Geoffrey Jideofor Kwusike Onyeama  (born 2 February 1956) is a Nigerian politician, who is the Minister of Foreign Affairs of Nigeria. He was appointed Foreign Affairs Minister in November 2015 by President Muhammadu Buhari.

Early life and education

Onyeama was born to the family of Nigerian jurist Charles Onyeama. His family has links to the Nigerian chieftaincy system; his grandfather, Onyeama of Eke, was a paramount chief in Colonial Igboland.

Onyeama holds a Bachelor of Arts (B.A) degree in political science from Columbia University, New York, in 1977 and a Bachelor of Arts (B.A) degree in law from St John's College, Cambridge, in 1980. He holds a Master of Law (LL.M) from the London School of Economics and Political Science in 1982 and a Master of Arts (M.A) in Law from St John's College, Cambridge in 1984. Onyeama was admitted as a  Barrister-at-Law of  the Supreme Court of Nigeria in 1983 and was also called to the English Bar of the Grey's Inn in 1981.

Career

Onyeama began his career as a research officer in the Nigerian Law Reform Commission Lagos from 1983 to 1984. He then worked as a lawyer with Mogboh and Associates in Enugu, Nigeria from 1984 to 1985. In 1985, he joined the World Intellectual Property Organization (WIPO) as an assistant programme officer for development cooperation and external relations, Bureau for Africa and Western Asia. He rose through the ranks at the WIPO to become deputy director general for the development sector in 2009. In November 2015 he was appointed Nigeria's minister of foreign affairs by President Muhammadu Buhari.

Personal life 

Onyeama is married; and has three children. His current wife is Sulola; with whom Onyeama has two children.
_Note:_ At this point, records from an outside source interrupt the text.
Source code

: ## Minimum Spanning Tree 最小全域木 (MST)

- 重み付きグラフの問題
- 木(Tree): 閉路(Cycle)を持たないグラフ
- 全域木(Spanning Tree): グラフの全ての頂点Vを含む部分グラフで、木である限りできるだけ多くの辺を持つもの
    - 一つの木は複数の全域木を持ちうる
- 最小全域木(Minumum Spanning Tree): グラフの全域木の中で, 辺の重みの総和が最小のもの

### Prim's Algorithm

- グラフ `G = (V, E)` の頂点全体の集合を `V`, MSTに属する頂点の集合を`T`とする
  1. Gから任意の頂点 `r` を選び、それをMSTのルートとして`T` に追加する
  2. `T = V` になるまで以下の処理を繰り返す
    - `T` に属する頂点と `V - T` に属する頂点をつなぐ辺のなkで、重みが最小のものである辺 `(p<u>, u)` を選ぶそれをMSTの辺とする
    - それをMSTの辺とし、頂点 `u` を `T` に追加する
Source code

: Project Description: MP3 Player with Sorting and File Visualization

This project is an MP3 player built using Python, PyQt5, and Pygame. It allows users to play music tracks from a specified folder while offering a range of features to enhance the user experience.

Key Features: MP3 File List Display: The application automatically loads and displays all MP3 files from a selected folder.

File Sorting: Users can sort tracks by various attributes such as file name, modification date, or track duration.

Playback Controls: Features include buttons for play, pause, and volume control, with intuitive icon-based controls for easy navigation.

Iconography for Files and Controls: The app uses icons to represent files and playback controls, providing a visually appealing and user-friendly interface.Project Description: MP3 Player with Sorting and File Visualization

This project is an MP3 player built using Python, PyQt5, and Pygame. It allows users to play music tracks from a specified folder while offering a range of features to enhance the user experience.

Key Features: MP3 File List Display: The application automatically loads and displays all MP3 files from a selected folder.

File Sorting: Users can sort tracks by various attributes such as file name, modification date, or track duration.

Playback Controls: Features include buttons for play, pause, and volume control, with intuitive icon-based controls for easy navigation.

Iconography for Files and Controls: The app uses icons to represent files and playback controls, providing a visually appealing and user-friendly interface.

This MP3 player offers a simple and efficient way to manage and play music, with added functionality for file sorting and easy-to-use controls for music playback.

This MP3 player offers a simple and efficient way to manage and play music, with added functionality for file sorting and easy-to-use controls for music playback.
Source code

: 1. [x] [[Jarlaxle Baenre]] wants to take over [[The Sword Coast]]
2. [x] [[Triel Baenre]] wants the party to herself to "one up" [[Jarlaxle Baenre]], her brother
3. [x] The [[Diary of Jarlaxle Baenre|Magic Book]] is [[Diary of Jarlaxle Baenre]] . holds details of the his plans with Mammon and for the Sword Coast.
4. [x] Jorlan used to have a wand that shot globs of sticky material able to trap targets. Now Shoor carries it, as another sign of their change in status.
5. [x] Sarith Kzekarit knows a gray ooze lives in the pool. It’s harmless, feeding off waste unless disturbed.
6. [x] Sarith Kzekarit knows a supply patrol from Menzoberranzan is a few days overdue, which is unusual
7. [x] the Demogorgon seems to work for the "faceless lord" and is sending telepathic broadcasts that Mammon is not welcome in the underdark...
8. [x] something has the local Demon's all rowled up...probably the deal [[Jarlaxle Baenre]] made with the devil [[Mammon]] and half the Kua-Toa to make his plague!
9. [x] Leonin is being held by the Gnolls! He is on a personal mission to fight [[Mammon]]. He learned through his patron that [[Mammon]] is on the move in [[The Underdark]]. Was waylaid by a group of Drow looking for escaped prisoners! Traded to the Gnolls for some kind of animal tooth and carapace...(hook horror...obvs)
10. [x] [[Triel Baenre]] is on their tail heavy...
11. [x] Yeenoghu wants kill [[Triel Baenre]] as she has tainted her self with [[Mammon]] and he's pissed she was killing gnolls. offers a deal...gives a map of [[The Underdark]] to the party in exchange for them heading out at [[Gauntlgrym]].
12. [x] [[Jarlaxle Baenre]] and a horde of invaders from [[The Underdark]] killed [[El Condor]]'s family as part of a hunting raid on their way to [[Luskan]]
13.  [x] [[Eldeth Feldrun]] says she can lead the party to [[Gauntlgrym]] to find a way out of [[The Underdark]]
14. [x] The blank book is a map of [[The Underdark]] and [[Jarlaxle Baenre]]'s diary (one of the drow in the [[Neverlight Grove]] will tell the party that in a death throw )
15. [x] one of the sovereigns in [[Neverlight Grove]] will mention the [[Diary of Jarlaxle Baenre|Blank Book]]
Previously, Onyeama was married to Christian Onoh's daughter: Nuzo Onoh and they had Onyeama's first child and daughter named Candice Onyeama; a screenwriter and filmmaker.

On 19 July 2020, Onyeama went into medical isolation, after announcing that he had tested positive for COVID-19. In late August 2020, Onyeama recovered from COVID-19 coronavirus disease; and went back to his leadership service as HMFA: Honourable Minister for Foreign Affairs at Nigeria's Ministry of Foreign Affairs.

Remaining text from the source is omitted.